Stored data

--

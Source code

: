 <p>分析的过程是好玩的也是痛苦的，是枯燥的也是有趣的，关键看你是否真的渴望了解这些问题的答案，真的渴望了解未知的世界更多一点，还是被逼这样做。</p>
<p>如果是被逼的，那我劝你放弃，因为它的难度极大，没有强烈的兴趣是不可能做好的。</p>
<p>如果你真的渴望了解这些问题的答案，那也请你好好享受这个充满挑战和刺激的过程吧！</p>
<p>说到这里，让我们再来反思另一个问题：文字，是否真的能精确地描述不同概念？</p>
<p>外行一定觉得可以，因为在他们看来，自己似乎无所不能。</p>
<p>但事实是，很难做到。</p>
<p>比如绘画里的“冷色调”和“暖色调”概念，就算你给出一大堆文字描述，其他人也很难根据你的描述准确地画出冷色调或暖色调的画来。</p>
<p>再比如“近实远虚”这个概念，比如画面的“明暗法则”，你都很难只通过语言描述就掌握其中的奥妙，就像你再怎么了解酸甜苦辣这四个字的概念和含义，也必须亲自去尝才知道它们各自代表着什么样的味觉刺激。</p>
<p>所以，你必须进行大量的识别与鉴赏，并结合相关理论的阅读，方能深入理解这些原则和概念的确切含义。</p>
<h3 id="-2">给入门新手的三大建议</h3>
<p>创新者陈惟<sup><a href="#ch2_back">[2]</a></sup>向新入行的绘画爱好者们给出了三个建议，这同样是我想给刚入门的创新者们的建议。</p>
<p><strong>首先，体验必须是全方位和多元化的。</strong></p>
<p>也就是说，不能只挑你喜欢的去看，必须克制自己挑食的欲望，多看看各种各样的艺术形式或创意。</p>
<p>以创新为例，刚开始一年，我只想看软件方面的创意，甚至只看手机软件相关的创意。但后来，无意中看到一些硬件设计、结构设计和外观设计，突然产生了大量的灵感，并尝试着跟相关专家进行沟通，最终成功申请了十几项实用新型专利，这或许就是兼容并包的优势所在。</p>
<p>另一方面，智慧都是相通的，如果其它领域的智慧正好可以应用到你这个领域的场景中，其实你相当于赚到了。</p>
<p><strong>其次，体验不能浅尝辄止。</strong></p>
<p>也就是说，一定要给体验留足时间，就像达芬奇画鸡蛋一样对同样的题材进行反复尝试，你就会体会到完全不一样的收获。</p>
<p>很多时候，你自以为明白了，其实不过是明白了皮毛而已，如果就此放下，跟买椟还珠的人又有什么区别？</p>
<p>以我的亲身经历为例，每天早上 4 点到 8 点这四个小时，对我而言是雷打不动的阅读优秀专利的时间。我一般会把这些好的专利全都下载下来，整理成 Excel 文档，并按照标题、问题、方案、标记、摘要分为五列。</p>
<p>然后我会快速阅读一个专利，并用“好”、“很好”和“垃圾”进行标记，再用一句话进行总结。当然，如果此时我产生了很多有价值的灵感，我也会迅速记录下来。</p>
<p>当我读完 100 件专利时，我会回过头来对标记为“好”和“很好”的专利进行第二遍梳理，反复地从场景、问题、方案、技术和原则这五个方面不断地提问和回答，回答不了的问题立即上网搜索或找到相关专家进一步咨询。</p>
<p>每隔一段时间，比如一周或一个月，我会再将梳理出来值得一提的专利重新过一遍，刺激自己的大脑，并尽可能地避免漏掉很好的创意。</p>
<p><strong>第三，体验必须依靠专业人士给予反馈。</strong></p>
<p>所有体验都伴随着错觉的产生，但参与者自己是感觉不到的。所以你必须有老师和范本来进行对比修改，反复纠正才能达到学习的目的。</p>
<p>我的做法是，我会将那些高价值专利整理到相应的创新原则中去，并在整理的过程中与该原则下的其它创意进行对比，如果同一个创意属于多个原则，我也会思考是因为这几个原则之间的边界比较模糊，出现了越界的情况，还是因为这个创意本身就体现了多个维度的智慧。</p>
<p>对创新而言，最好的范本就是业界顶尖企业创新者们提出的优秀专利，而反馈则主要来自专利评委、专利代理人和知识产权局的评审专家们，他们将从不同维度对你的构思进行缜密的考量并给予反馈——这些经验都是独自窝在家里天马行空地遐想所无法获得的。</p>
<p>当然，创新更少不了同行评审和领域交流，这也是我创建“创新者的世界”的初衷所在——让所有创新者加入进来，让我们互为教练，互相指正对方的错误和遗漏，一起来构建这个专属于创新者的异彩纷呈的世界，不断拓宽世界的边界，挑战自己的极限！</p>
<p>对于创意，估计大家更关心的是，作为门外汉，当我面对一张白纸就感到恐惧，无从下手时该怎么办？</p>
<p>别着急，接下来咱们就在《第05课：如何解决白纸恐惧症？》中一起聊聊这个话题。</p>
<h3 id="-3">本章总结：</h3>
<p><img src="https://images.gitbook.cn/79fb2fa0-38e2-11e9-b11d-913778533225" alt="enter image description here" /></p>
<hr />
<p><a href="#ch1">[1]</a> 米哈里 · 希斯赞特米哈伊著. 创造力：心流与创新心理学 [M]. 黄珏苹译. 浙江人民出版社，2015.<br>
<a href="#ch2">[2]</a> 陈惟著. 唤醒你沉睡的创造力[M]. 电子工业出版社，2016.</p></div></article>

--

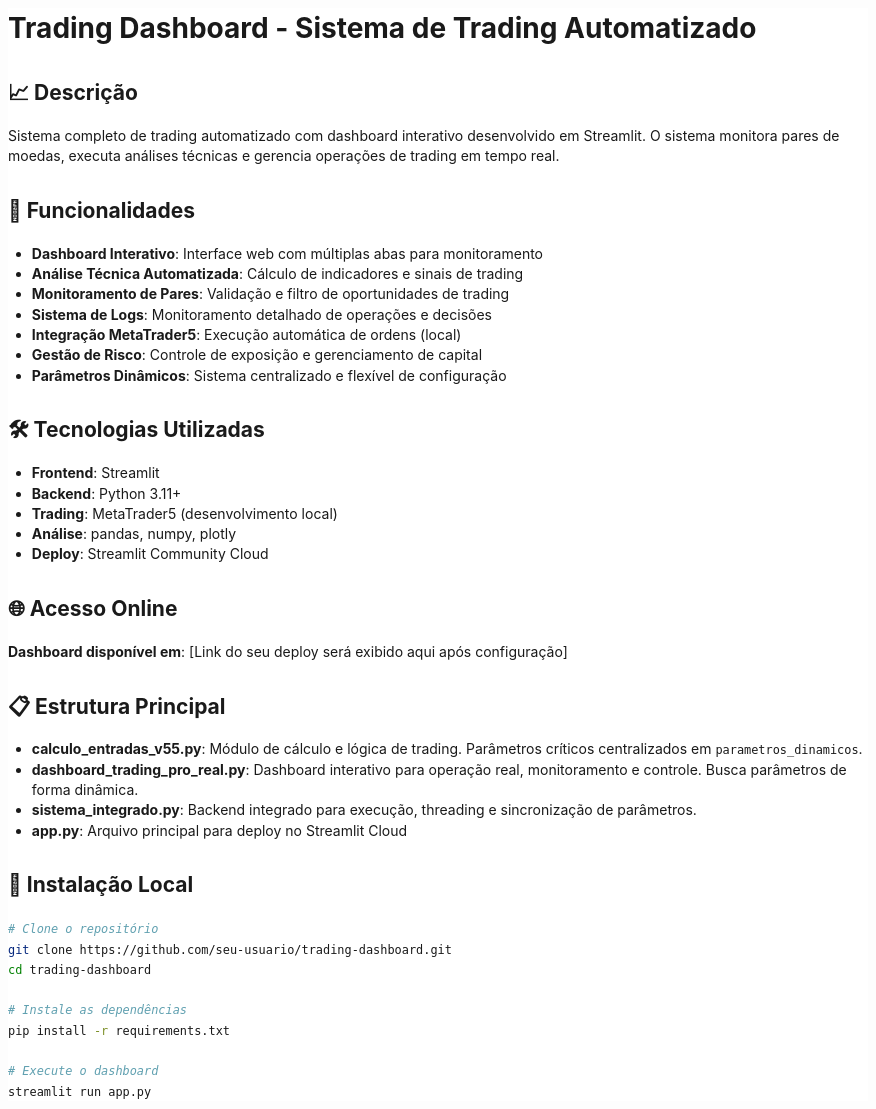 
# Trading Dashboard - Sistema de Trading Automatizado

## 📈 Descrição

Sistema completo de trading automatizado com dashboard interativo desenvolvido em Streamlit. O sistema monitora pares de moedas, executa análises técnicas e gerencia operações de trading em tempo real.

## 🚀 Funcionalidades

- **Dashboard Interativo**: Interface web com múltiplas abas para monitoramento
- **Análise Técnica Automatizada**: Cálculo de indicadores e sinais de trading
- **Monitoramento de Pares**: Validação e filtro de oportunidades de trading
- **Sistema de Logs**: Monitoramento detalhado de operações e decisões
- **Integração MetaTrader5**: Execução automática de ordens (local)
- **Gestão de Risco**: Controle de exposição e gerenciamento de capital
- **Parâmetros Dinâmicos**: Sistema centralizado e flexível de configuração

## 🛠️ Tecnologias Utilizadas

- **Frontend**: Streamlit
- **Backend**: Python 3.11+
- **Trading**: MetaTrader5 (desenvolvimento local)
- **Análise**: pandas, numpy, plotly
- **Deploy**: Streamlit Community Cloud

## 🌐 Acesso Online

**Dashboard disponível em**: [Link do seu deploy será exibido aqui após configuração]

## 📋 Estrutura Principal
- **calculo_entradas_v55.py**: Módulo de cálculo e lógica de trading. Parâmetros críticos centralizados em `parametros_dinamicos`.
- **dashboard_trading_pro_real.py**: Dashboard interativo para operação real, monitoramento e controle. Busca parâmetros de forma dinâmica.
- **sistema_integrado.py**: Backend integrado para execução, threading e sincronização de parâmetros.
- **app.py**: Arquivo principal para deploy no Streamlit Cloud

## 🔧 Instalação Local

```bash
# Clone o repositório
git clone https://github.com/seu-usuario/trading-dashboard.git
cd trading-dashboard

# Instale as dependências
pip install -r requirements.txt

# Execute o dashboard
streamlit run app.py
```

--

DESCRIPTION OF THE TASK -> Reproduce, exactly as they stand in the data above, the lines from the one that holds "Source code" to the one that holds "<p>但事实是，很难做到。</p>", inclusive.

YOUR RESPONSE ->
Source code

: <p>分析的过程是好玩的也是痛苦的，是枯燥的也是有趣的，关键看你是否真的渴望了解这些问题的答案，真的渴望了解未知的世界更多一点，还是被逼这样做。</p>
<p>如果是被逼的，那我劝你放弃，因为它的难度极大，没有强烈的兴趣是不可能做好的。</p>
<p>如果你真的渴望了解这些问题的答案，那也请你好好享受这个充满挑战和刺激的过程吧！</p>
<p>说到这里，让我们再来反思另一个问题：文字，是否真的能精确地描述不同概念？</p>
<p>外行一定觉得可以，因为在他们看来，自己似乎无所不能。</p>
<p>但事实是，很难做到。</p>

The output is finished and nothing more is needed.